### Saved data entries
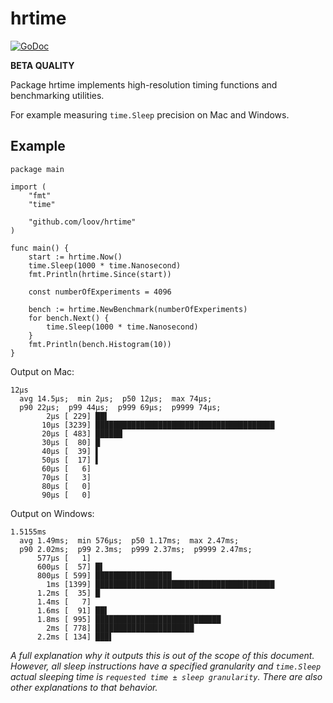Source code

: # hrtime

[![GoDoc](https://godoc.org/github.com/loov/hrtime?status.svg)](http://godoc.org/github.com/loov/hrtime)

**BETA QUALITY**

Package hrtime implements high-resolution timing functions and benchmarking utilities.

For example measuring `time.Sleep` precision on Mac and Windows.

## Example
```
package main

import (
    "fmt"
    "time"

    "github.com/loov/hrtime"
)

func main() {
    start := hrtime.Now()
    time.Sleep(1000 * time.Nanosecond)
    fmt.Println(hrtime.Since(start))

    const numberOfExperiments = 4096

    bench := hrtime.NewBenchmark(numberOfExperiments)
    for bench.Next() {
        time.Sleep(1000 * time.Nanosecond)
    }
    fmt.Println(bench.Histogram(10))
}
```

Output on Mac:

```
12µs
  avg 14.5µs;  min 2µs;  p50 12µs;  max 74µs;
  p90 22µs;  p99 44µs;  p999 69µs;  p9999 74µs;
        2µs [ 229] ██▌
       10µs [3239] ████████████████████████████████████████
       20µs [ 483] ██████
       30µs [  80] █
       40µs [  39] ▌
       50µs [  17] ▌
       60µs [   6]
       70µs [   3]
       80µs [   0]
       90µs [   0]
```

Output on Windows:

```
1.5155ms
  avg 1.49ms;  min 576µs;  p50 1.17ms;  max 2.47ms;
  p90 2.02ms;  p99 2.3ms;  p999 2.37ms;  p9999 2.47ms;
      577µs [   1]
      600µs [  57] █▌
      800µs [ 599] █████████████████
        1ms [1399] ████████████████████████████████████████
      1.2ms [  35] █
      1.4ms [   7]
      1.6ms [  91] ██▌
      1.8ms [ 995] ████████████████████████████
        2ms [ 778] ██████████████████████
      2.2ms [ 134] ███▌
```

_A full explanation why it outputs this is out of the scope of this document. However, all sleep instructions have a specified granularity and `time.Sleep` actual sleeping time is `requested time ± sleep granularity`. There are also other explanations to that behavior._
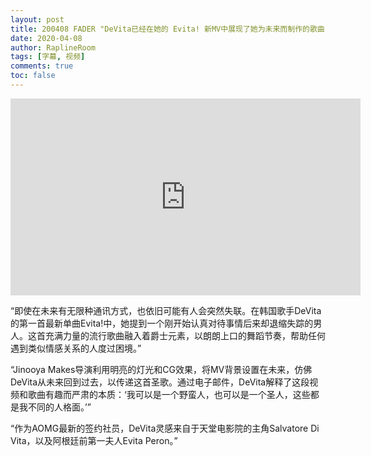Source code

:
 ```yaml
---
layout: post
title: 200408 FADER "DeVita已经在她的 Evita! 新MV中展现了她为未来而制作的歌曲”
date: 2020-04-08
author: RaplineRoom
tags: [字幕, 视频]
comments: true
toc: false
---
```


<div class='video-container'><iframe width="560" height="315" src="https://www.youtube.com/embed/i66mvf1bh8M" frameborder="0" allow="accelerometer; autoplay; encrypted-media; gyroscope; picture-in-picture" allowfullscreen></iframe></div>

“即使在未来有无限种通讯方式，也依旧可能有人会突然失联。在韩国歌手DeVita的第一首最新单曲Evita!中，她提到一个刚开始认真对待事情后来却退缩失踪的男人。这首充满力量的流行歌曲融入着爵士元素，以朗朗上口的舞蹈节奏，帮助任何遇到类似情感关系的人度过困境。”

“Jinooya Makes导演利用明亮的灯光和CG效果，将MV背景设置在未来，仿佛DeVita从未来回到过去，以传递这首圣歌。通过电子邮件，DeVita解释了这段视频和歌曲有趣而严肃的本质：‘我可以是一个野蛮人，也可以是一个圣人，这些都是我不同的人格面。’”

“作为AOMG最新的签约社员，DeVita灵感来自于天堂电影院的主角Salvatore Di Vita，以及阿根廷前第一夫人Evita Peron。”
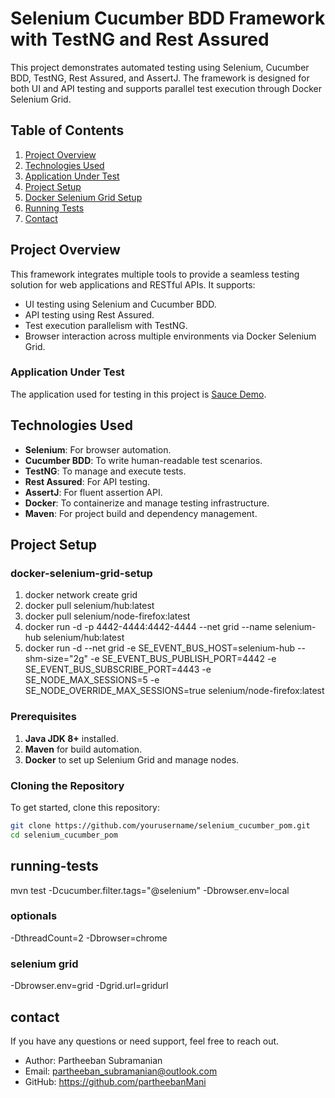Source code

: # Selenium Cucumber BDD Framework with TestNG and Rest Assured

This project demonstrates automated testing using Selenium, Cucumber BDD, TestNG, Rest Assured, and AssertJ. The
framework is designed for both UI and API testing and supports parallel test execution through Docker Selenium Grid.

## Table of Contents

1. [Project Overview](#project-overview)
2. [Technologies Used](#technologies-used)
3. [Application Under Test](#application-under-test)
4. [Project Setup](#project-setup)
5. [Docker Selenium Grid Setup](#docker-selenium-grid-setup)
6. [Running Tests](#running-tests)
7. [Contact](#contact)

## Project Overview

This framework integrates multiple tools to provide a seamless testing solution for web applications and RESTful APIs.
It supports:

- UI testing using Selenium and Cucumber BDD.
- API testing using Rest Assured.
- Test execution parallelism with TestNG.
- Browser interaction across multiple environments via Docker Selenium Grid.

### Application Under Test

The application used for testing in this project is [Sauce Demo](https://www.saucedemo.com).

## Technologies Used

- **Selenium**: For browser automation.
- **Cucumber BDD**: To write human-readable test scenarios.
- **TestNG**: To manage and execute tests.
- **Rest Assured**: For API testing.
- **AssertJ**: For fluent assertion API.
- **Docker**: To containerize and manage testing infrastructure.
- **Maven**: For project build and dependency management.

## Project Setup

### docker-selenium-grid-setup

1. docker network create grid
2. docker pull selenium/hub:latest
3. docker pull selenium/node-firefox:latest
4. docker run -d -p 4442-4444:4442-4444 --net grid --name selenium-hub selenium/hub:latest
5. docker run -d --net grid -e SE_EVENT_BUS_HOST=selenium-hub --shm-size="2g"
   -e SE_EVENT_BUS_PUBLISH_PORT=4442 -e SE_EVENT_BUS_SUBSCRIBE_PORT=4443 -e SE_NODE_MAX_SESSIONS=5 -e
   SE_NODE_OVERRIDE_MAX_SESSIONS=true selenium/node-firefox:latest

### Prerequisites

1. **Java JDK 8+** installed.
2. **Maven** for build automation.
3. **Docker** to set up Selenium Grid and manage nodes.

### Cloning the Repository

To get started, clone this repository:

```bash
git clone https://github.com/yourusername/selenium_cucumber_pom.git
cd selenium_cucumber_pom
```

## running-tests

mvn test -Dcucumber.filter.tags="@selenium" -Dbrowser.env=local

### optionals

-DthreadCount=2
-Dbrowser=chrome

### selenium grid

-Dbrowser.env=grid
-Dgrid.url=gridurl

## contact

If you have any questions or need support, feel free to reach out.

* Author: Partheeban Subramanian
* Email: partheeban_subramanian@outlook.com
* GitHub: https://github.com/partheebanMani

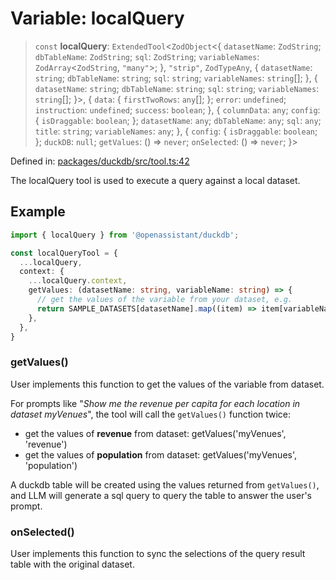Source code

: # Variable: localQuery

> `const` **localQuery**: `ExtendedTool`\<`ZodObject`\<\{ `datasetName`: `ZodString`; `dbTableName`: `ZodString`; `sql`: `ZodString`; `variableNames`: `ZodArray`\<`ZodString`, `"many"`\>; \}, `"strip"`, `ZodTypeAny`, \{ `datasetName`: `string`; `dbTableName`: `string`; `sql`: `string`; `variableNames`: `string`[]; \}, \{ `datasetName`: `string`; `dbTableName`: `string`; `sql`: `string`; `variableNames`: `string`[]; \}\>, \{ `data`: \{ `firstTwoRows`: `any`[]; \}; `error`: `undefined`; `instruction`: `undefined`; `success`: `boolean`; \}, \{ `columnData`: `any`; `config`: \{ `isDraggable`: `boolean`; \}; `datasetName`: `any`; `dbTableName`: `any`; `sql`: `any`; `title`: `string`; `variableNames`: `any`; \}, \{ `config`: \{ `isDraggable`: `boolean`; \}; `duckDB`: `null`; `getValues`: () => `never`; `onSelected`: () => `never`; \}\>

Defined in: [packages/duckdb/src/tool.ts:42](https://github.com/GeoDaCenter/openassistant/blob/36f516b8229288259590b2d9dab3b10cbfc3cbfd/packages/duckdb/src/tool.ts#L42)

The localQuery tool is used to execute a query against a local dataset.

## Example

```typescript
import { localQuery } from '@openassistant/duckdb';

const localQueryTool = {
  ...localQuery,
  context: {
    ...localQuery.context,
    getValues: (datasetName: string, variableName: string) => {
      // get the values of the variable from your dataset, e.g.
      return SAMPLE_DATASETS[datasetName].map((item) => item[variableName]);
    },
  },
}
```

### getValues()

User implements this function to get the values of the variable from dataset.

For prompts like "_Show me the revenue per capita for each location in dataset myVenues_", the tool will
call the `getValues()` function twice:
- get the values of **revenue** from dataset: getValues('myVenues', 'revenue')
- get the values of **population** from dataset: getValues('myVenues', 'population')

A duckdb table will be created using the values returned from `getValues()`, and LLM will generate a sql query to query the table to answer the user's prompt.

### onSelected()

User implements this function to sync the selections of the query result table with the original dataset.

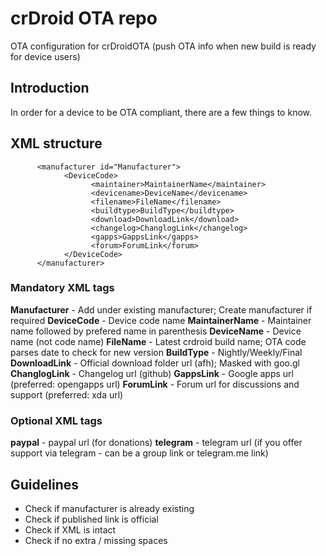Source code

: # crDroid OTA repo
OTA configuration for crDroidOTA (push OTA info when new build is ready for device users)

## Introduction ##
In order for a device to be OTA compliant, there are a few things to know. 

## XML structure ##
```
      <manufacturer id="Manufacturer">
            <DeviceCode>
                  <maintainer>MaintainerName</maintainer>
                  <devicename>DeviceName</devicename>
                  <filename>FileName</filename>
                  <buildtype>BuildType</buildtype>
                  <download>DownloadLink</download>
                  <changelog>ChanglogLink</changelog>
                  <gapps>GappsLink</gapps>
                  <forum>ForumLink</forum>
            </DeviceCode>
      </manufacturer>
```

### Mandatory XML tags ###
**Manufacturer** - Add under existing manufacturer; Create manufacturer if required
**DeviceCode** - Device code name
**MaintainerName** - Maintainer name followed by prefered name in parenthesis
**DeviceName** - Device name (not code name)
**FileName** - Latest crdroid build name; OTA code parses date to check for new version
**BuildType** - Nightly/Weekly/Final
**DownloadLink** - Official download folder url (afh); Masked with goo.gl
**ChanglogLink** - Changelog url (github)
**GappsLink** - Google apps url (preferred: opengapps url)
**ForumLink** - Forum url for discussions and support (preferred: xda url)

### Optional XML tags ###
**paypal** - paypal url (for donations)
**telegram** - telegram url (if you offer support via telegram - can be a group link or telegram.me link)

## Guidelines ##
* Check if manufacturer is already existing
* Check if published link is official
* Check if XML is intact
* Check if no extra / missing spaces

### Aim of the task
Count the lines of the entries that hold the string "DeviceCode", then state that number and nothing more.

### Response to this exercise
3